Returns object value same as new Readability(doc, options).parse()

js
let dom = await jiant.get.dom()
try {
    let res = jiant.parse.readability(dom)
    console.log(res)
    // output: {
    //     title: '...',
    //     content: '<p>....</p>'
    //     textContent: '....',
    //     publishedTime: '....'
    //     ...
    // }
} catch (error) {}

jiant.parse.toURL(url: string) -> string

Parse relative URL.

js
// When target pageURL is 'https://jiant.ing'

jiant.parse.toURL('/faq')
// output: https://jiant.ing/faq

jiant.parse.toURL('google.com')
// output: https://google.com

jiant.parse.toURL('//jiant.ing/faq')
// output: https://jiant.ing/faq

// unable to parse return orginal value
jiant.parse.toURL('agsidugauidiausgda')
// output: agsidugauidiausgda

jiant.parse.date(date, ...options) -> Date

@param: date options refer to day.js documentation.

Equals to dayjs(date, ...options).toDate()

js
let d = jiant.parse.date('2024-08-22 12:34:56')
// OR
let d = jiant.parse.data('2024-08-22 12:34:56', 'YYYY-MM-DD HH:mm:ss')

jiant.parse.timezoneOffset(date: Date, timezoneOffset) -> Date

Some websites may not convert the time zone according to the visitor's location, resulting in a date that doesn't accurately reflect the user's local time.

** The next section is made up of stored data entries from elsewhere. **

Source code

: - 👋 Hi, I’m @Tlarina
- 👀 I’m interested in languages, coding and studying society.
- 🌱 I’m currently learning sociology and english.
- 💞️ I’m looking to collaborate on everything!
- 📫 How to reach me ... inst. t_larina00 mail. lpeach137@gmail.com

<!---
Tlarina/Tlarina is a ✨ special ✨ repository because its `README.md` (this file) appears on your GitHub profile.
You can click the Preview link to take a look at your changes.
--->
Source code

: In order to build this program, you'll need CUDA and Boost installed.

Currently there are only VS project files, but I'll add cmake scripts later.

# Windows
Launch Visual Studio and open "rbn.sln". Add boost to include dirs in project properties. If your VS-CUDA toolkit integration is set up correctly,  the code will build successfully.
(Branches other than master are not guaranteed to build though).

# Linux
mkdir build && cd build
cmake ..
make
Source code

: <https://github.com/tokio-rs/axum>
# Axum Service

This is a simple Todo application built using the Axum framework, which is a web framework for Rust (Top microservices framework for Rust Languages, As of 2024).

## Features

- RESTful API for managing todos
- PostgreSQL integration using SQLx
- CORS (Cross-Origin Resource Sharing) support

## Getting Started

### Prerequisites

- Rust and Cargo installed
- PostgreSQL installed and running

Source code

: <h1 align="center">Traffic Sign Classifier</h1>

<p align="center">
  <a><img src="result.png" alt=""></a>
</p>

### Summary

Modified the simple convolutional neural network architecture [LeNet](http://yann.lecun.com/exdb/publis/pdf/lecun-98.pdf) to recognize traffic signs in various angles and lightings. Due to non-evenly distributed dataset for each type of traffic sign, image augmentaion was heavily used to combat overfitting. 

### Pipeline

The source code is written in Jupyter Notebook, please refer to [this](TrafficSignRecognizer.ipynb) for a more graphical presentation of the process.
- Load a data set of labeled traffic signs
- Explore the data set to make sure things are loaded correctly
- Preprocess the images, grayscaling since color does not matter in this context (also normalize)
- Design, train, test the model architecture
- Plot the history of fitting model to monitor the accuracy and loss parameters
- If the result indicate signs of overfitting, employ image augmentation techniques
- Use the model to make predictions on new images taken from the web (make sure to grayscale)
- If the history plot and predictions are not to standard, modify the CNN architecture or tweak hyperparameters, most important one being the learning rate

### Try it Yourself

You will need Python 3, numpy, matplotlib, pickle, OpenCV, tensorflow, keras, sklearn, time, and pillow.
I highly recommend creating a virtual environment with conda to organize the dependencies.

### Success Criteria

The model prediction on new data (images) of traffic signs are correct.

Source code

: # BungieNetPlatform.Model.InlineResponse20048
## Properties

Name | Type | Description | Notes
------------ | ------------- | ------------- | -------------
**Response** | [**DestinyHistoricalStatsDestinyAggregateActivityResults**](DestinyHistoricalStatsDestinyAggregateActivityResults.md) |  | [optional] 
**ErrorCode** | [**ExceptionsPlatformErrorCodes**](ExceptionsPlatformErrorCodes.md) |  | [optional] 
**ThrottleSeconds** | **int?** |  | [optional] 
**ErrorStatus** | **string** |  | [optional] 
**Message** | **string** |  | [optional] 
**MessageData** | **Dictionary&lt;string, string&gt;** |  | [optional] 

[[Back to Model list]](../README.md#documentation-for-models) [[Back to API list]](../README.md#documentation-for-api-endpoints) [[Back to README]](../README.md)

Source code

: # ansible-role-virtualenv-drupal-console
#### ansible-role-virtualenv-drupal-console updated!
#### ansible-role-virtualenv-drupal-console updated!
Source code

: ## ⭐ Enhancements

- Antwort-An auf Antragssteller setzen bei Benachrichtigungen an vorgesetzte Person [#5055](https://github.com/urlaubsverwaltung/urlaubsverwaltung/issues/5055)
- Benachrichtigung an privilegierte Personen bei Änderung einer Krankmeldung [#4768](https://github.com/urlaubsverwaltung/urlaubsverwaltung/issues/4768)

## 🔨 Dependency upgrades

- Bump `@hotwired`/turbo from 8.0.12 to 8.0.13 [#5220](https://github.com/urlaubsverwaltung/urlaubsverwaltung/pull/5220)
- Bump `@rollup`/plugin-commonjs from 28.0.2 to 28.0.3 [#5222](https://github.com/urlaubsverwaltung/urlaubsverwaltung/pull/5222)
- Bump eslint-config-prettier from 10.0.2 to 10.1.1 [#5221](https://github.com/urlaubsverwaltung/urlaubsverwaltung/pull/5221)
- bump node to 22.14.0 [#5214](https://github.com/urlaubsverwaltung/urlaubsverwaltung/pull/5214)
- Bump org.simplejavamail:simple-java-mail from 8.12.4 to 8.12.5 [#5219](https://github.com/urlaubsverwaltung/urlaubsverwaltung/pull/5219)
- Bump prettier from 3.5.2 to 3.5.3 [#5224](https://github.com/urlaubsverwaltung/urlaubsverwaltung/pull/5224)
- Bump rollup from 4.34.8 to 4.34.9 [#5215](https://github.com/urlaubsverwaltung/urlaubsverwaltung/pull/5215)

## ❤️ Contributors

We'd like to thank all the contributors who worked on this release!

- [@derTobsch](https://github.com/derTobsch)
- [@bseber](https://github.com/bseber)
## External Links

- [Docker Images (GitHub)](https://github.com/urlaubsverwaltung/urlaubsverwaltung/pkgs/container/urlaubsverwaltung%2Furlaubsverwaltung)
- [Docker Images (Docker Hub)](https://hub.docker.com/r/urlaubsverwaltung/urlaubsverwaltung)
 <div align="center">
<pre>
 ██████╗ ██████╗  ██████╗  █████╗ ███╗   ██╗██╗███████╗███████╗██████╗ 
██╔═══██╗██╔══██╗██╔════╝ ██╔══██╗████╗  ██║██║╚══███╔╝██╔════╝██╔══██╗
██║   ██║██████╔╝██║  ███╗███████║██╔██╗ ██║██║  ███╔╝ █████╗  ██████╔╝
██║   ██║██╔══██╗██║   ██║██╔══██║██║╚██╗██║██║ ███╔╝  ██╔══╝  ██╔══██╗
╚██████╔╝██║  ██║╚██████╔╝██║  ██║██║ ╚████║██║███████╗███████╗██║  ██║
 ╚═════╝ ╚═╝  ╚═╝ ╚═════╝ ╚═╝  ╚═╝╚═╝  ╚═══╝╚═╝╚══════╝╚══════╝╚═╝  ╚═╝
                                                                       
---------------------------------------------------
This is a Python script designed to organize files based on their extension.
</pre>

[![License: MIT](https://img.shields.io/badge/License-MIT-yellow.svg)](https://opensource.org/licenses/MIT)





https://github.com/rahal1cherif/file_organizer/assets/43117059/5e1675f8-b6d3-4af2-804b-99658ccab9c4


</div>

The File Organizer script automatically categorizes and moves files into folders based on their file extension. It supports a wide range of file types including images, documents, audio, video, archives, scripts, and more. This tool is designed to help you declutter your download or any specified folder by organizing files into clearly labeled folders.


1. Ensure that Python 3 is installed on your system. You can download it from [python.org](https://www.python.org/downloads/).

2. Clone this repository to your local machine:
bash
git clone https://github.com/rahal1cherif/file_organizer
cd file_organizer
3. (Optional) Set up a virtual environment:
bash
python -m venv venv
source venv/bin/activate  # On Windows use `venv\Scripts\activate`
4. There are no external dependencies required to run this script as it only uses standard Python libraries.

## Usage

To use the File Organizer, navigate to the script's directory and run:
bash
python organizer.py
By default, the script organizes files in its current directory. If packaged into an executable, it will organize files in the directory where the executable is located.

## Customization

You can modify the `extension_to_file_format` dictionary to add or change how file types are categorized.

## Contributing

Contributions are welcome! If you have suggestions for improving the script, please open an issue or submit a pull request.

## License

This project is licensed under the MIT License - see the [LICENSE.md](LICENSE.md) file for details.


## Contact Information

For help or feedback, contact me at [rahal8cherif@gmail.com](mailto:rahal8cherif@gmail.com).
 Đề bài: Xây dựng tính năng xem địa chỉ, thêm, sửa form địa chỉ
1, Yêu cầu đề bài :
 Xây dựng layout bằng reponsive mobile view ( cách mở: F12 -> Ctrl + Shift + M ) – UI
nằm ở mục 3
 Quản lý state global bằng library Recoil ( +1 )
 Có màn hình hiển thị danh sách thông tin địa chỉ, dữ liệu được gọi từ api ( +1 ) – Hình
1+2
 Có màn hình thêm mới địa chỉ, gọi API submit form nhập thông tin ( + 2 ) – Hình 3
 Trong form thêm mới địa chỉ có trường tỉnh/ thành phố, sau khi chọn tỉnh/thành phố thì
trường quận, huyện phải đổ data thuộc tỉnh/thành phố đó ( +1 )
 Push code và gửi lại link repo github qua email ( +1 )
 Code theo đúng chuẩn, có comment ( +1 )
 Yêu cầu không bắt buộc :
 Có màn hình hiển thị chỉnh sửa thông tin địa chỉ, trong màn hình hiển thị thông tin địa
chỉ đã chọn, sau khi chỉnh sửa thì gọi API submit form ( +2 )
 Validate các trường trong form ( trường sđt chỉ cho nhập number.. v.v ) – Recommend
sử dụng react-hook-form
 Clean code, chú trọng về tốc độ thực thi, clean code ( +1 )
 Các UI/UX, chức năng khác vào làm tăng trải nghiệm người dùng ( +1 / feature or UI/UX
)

To avoid this issue, you can manually specify the time zone.

js
let d = jiant.parse.date('2024-08-22 12:34:56')
let dz = jiant.parse.timezoneOffset(d, -6)

jiant.parse.markdownToHTML(md: string) -> string

  • Line breaks \n will be rendered as <br>
  • Raw HTML in markdown text will be ignored.
js
let d = jiant.parse.markdownToHTML('## example title \n **bold text** \n normal \n <b>ignore html</b>')
// output:
// <h2>example title</h2>
// <p><strong>bold text</strong><br>
// &lt;b&gt;ignore html&lt;/b&gt;</p>

jiant.parse.pathRegExp(url: string, pathRegExps: string|string[])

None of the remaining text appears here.